Motivation, in any case, is really hard to tease out—for me, all quant and no qual doesn’t really get you where you want to go.

by Bill Petti on Jan 30, 2011 2:54 PM EST up reply actions  

THT Annual 2011

I know it’s a book and all, but this was covered very well by John Walsh in the 2011 THT Annual. John found that about one-third of the home field bias is due to the home plate umpire.

by studes on Jan 30, 2011 2:58 PM EST reply actions  

Dan Turkenkopf actually published on this well before John did

And he found about half the effect that John did, at 0.06 runs per game. Since J-Doug now found the same as Dan by an independent method, I wonder if John made a mistake in his calculations.

Winner, Beyond the Box Score 32 Predictions Contest, 2009

by Mike Fast on Jan 30, 2011 3:21 PM EST up reply actions  

OK

Mike, I’m not claiming a “first mover” advantage here. Just pointing out that someone else, a pretty well-respected researcher, has covered the subject too. I’m surprised that you’d wonder if John “made a mistake,” just because two (actually three) researchers came to different conclusions. Might we not want to study the subject a bit more and compare approaches?

by studes on Jan 30, 2011 3:57 PM EST up reply actions  

Might we want to study a bit more? Absolutely.
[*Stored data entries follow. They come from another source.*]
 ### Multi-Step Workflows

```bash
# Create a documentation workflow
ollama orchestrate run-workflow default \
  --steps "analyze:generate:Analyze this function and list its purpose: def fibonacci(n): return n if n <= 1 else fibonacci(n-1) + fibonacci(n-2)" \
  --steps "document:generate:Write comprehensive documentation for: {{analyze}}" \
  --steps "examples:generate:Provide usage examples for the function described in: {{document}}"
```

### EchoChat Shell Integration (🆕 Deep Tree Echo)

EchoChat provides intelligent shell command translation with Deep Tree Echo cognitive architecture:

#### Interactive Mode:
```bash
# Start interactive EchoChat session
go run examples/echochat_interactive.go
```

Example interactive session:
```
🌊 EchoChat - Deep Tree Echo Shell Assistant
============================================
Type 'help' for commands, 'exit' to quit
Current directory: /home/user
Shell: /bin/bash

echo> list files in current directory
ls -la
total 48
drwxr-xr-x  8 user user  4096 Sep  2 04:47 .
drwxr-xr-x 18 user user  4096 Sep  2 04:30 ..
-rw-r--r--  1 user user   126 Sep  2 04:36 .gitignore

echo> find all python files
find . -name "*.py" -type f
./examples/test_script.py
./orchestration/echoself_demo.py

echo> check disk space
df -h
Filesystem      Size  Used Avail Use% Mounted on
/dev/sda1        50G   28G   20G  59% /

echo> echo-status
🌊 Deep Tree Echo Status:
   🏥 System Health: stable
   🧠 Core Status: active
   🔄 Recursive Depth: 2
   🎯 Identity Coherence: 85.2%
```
That’s why i said I wonder, not that I know. But it’s not as if three people studied and came to three different conclusions. Dan and J-Doug both found 0.06 runs/game and John found 0.14 runs/game. As best I can tell, Dan and John used similar methods and similar (same?) definitions of the zone, and J-Doug used a different method.

Is it worthy of further investigation? Definitely.

Winner, Beyond the Box Score 32 Predictions Contest, 2009

by Mike Fast on Jan 30, 2011 4:11 PM EST up reply actions  

Now that I read John's article a bit more closely

I see that he restricted himself to 0-0 pitches and extrapolated that effect to the full game. I’m extremely skeptical of the accuracy of that approach.

Winner, Beyond the Box Score 32 Predictions Contest, 2009

by Mike Fast on Jan 30, 2011 4:24 PM EST up reply actions  

reduces other factors

As John says, we know that strike zones vary based on the count, which is why he restricted it to 0-0 (the largest sample). It’s fine for you to be “extremely skeptical”, but it sure does help if you say why. I would assume your skepticism implies that you feel that:

1. You feel the sample size is too small
2. The home field variance differs depending on the count

The inverse skepticism would be to ask whether J-Doug or Dan normalized for count.

by studes on Jan 30, 2011 5:18 PM EST up reply actions  

Not sure what you mean by normalized in this context

But I have run two ordinal logit models. One is for all pitches and the other is for 0-0 counts only.

The home at bat variable shows almost exactly the same coefficient in both models: http://www.rationalpastime.com/2010/11/tech-notes-pitch-characteristics-and.html

Blogger and Editor, Rational Pastime Blog. Twitter: @RationalPastime.

by J-Doug on Jan 30, 2011 5:25 PM EST up reply actions  

Thanks

Thanks, J-Doug, for including that link. I have asked John to stop by if he can, but lives on the other side of the world (almost) so I’m not sure when he’ll show up.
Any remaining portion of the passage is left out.